*** Opening Given records ***

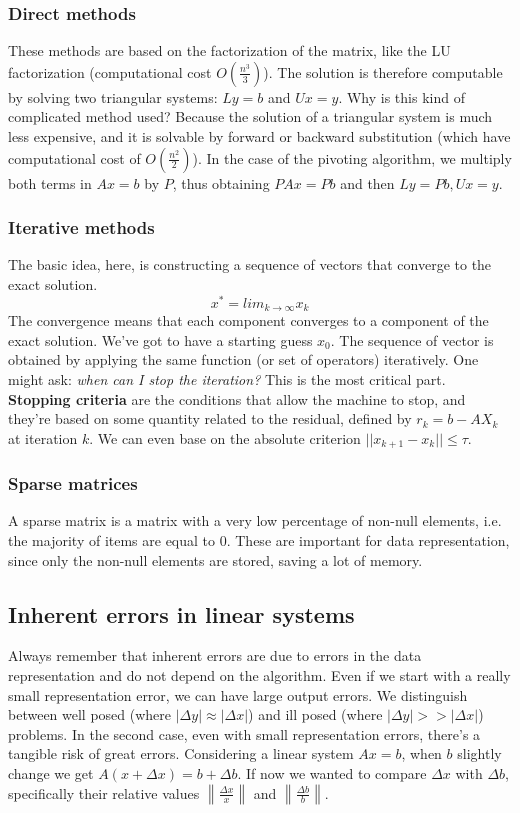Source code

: \documentclass[11pt]{article}
\begin{document}
\subsubsection{Direct methods}
These methods are based on the factorization of the matrix, like the LU factorization (computational cost $O\left(\frac{n^3}{3}\right)$). The solution is therefore computable by solving two triangular systems: $Ly=b$ and $Ux = y$. Why is this kind of complicated method used? Because the solution of a triangular system is much less expensive, and it is solvable by forward or backward substitution (which have computational cost of $O\left(\frac{n^2}{2}\right)$). In the case of the pivoting algorithm, we multiply both terms in $Ax=b$ by $P$, thus obtaining $PAx = Pb$ and then $Ly = Pb,Ux=y$.
\subsubsection{Iterative methods}
The basic idea, here, is constructing a sequence of vectors that converge to the exact solution.
\begin{displaymath}
    x^* = lim_{k\rightarrow \infty} x_k
\end{displaymath}
The convergence means that each component converges to a component of the exact solution. 
We've got to have a starting guess $x_0$. The sequence of vector is obtained by applying the same function (or set of operators) iteratively. 
One might ask: \textit{when can I stop the iteration?} This is the most critical part. \textbf{Stopping criteria} are the conditions that allow the machine to stop, and they're based on some quantity related to the residual, defined by $r_k = b-AX_k$ at iteration $k$. We can even base on the absolute criterion $||x_{k+1}-x_k||\le \tau$.
\subsubsection{Sparse matrices}
A sparse matrix is a matrix with a very low percentage of non-null elements, i.e. the majority of items are equal to $0$. These are important for data representation, since only the non-null elements are stored, saving a lot of memory.
\subsection{Inherent errors in linear systems}
Always remember that inherent errors are due to errors in the data representation and do not depend on the algorithm.
Even if we start with a really small representation error, we can have large output errors. We distinguish between well posed (where $|\Delta y| \approx |\Delta x|$) and ill posed (where $|\Delta y| >> |\Delta x|$) problems. In the second case, even with small representation errors, there's a tangible risk of great errors. Considering a linear system $Ax=b$, when $b$ slightly change we get $A(x+\Delta x) = b + \Delta b$. If now we wanted to compare $\Delta x$ with $\Delta b$, specifically their relative values $\left\|\frac{\Delta x}{x}\right\|$ and $\left\|\frac{\Delta b}{b}\right\|$.
\end{document}
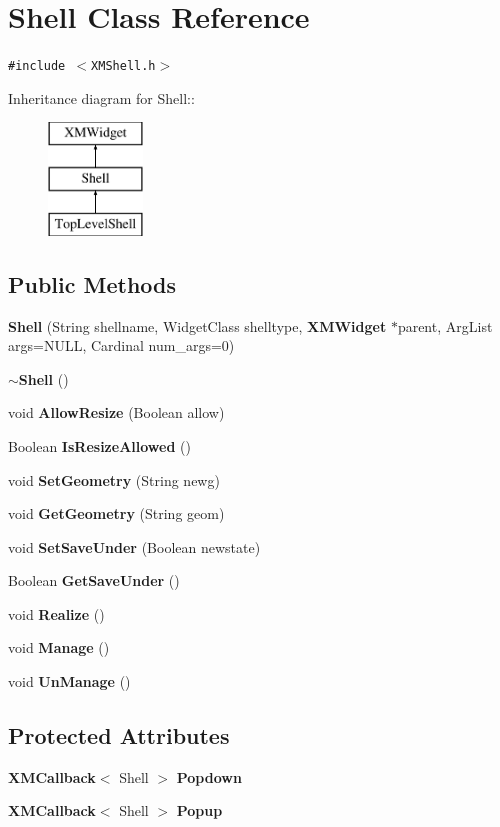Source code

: \section{Shell  Class Reference}
\label{classShell}
{\tt \#include $<$XMShell.h$>$}

Inheritance diagram for Shell::\begin{figure}[H]
\begin{center}
\leavevmode
\includegraphics[height=3cm]{classShell}
\end{center}
\end{figure}
\subsection*{Public Methods}
\begin{CompactItemize}
\item 
{\bf Shell} (String shellname, Widget\-Class shelltype, {\bf XMWidget} $\ast$parent, Arg\-List args=NULL, Cardinal num\_\-args=0)
\item 
{\bf $\sim$Shell} ()
\item 
void {\bf Allow\-Resize} (Boolean allow)
\item 
Boolean {\bf Is\-Resize\-Allowed} ()
\item 
void {\bf Set\-Geometry} (String newg)
\item 
void {\bf Get\-Geometry} (String geom)
\item 
void {\bf Set\-Save\-Under} (Boolean newstate)
\item 
Boolean {\bf Get\-Save\-Under} ()
\item 
void {\bf Realize} ()
\item 
void {\bf Manage} ()
\item 
void {\bf Un\-Manage} ()
\end{CompactItemize}
\subsection*{Protected Attributes}
\begin{CompactItemize}
\item 
{\bf XMCallback}$<$ Shell $>$ {\bf Popdown}
\item 
{\bf XMCallback}$<$ Shell $>$ {\bf Popup}
\end{CompactItemize}
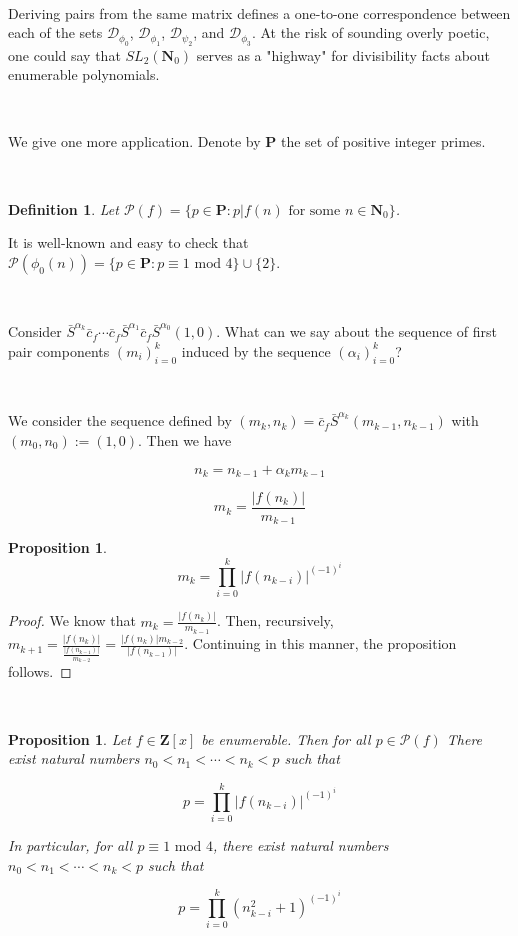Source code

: \documentclass{article}
\newtheorem{definition}[theorem]{Definition}  %
\newtheorem{proposition}[theorem]{Proposition}  %
\begin{document}
\

Deriving pairs from the same matrix defines a one-to-one correspondence between each of the sets $\mathcal{D}_{\phi_0}$, $\mathcal{D}_{\phi_1}$, $\mathcal{D}_{\psi_2}$, and $\mathcal{D}_{\phi_3}$. At the risk of sounding overly poetic, one could say that $SL_2(\mathbf{N}_0)$ serves as a "highway" for divisibility facts about enumerable polynomials.

\

We give one more application. Denote by $\mathbf{P}$ the set of positive integer primes.

\

\begin{definition}
Let $\mathcal{P}(f) = \{ p \in \mathbf{P} : p \lvert f(n) \text{ for some } n \in \mathbf{N}_0 \}$.
\end{definition}

It is well-known and easy to check that $\mathcal{P}(\phi_0(n)) = \{p \in \mathbf{P}: p \equiv 1 \text{ mod } 4 \} \cup \{2 \}$.

\

Consider $\bar{S}^{\alpha_k} \bar{c}_f \cdots \bar{c}_f \bar{S}^{\alpha_1}\bar{c}_f\bar{S}^{\alpha_0}(1,0)$. What can we say about the sequence of first pair components $(m_i)_{i=0}^k$ induced by the sequence $(\alpha_i)_{i=0}^k$?

\

We consider the sequence defined by $(m_{k}, n_{k}) = \bar{c}_f\bar{S}^{\alpha_{k}}(m_{k-1}, n_{k-1})$ with $(m_0, n_0) := (1, 0)$. Then we have

$$n_{k} = n_{k-1} + \alpha_{k} m_{k-1}$$

$$m_{k} = \frac{|f(n_{k})|}{m_{k-1}}$$

\begin{proposition}\label{recursion}
$$m_{k} = \prod_{i=0}^k |f(n_{k-i})|^{(-1)^{i}}$$
\end{proposition}

\begin{proof}
We know that $m_{k} = \frac{|f(n_k)|}{m_{k-1}}$. Then, recursively, $m_{k+1} = \frac{|f(n_k)|}{\frac{|f(n_{k-1})|}{m_{k-2}}} = \frac{|f(n_k)| m_{k-2}}{|f(n_{k-1})|}$. Continuing in this manner, the proposition follows. 
\end{proof}

\

\begin{proposition}
Let $f \in \mathbf{Z}[x]$ be enumerable. Then for all $p \in \mathcal{P}(f)$ There exist natural numbers $n_0 < n_1 < \cdots < n_k < p$ such that

$$p = \prod_{i=0}^k |f(n_{k-i})|^{(-1)^{i}}$$

In particular, for all $p \equiv 1\text{ mod } 4$, there exist natural numbers $n_0 < n_1 < \cdots < n_k < p$ such that

$$p = \prod_{i=0}^k (n_{k-i}^2 + 1)^{(-1)^{i}}$$
\end{proposition}
\end{document}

*** Closing Given records ***

Your objective
Above are the records. Copy the lines beginning at the one that has "This is the" and ending with the one that has "Always remember that", unchanged.

Result of this task
One might ask: \textit{when can I stop the iteration?} This is the most critical part. \textbf{Stopping criteria} are the conditions that allow the machine to stop, and they're based on some quantity related to the residual, defined by $r_k = b-AX_k$ at iteration $k$. We can even base on the absolute criterion $||x_{k+1}-x_k||\le \tau$.
\subsubsection{Sparse matrices}
A sparse matrix is a matrix with a very low percentage of non-null elements, i.e. the majority of items are equal to $0$. These are important for data representation, since only the non-null elements are stored, saving a lot of memory.
\subsection{Inherent errors in linear systems}
Always remember that inherent errors are due to errors in the data representation and do not depend on the algorithm.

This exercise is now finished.